> **Entries shown**:

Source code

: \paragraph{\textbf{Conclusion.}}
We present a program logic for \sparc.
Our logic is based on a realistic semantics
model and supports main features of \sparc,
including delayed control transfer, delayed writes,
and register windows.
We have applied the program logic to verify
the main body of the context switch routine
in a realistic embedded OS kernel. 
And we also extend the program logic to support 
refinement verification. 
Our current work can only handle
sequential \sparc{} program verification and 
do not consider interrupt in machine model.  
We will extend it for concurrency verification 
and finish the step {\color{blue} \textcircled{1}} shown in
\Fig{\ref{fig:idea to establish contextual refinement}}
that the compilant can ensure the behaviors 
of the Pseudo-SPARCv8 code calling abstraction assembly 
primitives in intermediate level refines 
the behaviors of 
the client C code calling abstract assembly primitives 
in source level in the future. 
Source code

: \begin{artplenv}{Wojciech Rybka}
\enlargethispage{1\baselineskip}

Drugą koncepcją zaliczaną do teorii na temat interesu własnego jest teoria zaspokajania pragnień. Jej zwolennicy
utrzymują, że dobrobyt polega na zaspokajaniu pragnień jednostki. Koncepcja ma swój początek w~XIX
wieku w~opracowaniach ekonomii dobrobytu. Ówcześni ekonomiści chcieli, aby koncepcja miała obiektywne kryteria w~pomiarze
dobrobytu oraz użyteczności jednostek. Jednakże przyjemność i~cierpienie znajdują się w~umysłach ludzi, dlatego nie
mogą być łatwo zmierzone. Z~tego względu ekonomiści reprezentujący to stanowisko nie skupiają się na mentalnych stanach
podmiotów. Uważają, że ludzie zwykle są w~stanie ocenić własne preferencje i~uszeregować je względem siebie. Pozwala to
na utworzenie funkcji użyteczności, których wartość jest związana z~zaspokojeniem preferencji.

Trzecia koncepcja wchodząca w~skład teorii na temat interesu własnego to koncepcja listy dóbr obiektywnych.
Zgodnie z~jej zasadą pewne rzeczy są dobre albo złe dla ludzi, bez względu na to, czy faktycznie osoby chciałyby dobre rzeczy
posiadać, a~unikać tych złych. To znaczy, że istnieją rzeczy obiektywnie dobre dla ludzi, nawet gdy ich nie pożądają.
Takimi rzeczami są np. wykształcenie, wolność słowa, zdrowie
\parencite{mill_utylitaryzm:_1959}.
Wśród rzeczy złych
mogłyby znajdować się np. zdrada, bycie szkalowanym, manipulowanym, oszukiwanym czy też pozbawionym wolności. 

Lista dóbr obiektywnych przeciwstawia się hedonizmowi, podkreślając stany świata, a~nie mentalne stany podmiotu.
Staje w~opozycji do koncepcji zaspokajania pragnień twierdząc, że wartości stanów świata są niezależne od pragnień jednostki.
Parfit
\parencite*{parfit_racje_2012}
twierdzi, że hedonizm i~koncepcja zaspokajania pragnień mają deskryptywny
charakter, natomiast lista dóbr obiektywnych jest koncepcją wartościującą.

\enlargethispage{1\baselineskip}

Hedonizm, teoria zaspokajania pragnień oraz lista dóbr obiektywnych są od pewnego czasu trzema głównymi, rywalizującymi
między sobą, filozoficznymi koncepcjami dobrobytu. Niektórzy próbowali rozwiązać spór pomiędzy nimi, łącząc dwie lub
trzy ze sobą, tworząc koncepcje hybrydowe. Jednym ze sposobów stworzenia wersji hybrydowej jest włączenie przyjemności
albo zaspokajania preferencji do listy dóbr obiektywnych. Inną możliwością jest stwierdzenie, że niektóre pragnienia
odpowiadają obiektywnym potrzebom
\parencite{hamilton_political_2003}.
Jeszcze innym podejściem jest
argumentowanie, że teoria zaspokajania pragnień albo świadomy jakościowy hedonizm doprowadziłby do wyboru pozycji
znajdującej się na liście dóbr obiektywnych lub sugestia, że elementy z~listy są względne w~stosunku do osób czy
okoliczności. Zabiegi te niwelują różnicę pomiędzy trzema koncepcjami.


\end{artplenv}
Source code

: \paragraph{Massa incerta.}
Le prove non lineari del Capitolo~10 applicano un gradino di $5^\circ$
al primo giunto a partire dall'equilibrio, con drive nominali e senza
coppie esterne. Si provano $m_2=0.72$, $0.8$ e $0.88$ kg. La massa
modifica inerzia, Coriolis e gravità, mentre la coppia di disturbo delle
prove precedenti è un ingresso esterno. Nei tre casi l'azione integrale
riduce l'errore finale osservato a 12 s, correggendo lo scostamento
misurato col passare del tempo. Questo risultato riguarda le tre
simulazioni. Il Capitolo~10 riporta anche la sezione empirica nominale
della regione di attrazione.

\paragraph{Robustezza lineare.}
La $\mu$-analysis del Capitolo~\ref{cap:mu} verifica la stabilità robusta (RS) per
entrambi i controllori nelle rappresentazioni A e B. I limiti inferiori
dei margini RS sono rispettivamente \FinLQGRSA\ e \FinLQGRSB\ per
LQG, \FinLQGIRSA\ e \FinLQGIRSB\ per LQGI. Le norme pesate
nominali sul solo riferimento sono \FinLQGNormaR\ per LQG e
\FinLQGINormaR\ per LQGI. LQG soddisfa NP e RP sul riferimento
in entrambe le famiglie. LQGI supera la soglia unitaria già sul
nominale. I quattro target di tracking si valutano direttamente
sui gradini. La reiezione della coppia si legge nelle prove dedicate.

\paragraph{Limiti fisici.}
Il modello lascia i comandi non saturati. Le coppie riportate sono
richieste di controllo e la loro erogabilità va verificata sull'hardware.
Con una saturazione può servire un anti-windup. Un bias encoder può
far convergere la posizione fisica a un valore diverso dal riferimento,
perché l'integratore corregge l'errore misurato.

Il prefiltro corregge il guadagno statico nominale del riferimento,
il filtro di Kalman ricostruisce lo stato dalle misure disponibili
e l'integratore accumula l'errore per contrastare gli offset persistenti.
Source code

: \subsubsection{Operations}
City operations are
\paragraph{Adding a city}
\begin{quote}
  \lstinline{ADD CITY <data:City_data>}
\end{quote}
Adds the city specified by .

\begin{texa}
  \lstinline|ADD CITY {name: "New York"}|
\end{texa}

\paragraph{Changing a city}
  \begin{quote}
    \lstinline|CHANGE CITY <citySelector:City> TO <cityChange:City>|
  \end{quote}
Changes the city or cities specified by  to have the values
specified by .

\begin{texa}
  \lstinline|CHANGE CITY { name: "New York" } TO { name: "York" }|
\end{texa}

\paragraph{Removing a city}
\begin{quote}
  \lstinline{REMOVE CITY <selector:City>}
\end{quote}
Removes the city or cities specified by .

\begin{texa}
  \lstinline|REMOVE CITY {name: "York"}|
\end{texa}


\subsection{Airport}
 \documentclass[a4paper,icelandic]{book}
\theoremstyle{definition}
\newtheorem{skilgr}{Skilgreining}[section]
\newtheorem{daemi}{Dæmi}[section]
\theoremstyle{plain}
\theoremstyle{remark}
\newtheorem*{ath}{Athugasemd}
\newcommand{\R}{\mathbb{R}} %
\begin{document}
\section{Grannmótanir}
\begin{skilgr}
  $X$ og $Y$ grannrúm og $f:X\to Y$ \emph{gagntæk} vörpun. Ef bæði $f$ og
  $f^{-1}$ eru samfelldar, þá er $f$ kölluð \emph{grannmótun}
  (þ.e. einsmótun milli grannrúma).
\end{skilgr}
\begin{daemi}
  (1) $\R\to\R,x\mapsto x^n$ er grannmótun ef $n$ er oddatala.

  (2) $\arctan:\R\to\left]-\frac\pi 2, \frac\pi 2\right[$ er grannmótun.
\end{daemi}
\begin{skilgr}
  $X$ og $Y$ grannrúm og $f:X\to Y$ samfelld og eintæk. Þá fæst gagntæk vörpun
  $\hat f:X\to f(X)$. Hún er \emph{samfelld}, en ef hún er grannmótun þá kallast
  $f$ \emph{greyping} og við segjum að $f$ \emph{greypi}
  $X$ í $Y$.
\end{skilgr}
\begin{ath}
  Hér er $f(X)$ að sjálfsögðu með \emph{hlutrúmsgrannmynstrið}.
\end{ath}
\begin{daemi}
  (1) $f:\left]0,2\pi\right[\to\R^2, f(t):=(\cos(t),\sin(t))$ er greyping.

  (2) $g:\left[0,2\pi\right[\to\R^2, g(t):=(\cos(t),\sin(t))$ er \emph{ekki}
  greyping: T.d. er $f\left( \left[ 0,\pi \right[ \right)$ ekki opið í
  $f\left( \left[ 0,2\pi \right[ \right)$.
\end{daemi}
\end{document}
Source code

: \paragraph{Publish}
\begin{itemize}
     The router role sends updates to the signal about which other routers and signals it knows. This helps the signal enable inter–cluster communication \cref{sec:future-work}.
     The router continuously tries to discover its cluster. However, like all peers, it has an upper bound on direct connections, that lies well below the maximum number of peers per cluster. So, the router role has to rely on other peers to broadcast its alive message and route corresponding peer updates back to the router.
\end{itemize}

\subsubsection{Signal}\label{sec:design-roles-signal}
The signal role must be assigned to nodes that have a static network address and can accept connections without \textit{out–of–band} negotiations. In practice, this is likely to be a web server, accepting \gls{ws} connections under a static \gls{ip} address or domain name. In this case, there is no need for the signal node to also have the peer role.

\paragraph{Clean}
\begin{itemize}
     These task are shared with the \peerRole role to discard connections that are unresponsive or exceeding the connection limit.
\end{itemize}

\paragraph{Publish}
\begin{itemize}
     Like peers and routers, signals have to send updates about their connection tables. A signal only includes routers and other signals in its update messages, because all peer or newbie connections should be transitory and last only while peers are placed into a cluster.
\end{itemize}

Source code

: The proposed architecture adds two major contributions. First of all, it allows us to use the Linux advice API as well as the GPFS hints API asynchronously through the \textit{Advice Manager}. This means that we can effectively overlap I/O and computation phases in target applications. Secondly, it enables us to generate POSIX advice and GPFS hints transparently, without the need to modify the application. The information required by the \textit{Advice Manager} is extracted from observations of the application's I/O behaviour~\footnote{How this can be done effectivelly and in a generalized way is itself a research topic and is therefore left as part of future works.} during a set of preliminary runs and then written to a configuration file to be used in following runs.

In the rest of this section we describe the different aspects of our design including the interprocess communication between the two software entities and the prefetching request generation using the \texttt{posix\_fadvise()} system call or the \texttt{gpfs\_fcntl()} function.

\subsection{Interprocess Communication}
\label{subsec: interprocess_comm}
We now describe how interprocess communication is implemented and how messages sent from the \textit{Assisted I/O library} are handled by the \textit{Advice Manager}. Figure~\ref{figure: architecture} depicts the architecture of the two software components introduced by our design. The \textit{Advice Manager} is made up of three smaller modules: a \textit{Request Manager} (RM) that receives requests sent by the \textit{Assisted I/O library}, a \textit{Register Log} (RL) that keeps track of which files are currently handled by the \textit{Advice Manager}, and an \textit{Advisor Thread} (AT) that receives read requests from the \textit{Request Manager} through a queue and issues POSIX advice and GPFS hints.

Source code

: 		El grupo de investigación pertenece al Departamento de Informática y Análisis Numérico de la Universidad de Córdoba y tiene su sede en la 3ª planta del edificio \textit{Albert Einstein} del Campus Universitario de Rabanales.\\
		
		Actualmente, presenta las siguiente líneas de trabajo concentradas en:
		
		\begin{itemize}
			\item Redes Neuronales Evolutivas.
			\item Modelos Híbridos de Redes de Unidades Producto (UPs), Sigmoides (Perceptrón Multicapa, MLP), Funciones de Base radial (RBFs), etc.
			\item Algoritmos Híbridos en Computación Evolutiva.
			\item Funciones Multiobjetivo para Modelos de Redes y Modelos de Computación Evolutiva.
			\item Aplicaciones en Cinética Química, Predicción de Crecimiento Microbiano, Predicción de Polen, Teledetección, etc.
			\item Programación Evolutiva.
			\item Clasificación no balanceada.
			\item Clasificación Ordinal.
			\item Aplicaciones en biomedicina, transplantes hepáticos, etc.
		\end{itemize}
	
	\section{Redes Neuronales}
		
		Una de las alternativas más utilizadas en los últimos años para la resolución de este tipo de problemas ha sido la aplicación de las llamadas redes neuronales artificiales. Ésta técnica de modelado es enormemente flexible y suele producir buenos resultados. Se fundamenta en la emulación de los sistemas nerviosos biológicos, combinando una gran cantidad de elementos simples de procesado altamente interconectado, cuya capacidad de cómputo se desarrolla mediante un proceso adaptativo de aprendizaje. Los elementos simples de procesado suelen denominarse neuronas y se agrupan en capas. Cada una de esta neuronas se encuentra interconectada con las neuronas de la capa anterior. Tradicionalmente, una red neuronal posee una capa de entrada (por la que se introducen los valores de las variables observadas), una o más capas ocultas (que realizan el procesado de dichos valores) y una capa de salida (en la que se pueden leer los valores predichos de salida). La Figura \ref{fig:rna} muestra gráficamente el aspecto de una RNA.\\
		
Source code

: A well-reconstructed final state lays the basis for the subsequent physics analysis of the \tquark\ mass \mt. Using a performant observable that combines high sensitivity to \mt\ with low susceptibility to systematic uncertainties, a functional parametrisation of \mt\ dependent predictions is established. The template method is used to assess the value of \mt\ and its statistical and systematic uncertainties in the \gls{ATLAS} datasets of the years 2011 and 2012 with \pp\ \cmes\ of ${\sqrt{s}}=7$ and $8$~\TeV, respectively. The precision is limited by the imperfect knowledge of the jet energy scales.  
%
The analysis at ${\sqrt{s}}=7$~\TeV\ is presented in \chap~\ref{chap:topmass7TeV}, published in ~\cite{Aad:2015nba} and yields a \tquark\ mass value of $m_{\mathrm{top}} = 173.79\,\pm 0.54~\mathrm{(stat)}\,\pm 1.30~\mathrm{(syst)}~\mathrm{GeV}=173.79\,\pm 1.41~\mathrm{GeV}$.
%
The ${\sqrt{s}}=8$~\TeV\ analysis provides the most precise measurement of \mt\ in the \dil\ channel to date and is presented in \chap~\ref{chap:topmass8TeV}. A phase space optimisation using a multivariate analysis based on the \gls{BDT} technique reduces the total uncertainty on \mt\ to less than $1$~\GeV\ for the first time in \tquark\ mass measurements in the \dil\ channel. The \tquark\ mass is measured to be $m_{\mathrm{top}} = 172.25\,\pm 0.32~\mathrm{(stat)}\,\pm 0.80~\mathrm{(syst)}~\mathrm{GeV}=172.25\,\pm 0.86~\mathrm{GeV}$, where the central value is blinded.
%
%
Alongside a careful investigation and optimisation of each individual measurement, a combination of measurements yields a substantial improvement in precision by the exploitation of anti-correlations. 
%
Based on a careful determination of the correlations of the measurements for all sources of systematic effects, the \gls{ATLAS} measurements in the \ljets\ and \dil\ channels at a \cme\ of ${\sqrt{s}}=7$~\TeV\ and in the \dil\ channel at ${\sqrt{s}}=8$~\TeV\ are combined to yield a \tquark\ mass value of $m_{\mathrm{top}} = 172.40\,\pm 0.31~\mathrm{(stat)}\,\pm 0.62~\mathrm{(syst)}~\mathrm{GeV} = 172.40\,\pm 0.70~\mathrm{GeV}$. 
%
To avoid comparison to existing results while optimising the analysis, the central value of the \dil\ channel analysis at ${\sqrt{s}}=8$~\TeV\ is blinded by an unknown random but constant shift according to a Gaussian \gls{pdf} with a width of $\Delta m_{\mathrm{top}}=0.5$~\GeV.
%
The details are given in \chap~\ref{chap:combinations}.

> **Try it**: Above are the records. Print exactly, and only, the lines from the line with "model and supports" to the line with "mogą być łatwo", both inclusive.

> **Answer**:
model and supports main features of \sparc,
including delayed control transfer, delayed writes,
and register windows.
We have applied the program logic to verify
the main body of the context switch routine
in a realistic embedded OS kernel. 
And we also extend the program logic to support 
refinement verification. 
Our current work can only handle
sequential \sparc{} program verification and 
do not consider interrupt in machine model.  
We will extend it for concurrency verification 
and finish the step {\color{blue} \textcircled{1}} shown in
\Fig{\ref{fig:idea to establish contextual refinement}}
that the compilant can ensure the behaviors 
of the Pseudo-SPARCv8 code calling abstraction assembly 
primitives in intermediate level refines 
the behaviors of 
the client C code calling abstract assembly primitives 
in source level in the future. 
Source code

: \begin{artplenv}{Wojciech Rybka}
\enlargethispage{1\baselineskip}

Drugą koncepcją zaliczaną do teorii na temat interesu własnego jest teoria zaspokajania pragnień. Jej zwolennicy
utrzymują, że dobrobyt polega na zaspokajaniu pragnień jednostki. Koncepcja ma swój początek w~XIX
wieku w~opracowaniach ekonomii dobrobytu. Ówcześni ekonomiści chcieli, aby koncepcja miała obiektywne kryteria w~pomiarze
dobrobytu oraz użyteczności jednostek. Jednakże przyjemność i~cierpienie znajdują się w~umysłach ludzi, dlatego nie
mogą być łatwo zmierzone. Z~tego względu ekonomiści reprezentujący to stanowisko nie skupiają się na mentalnych stanach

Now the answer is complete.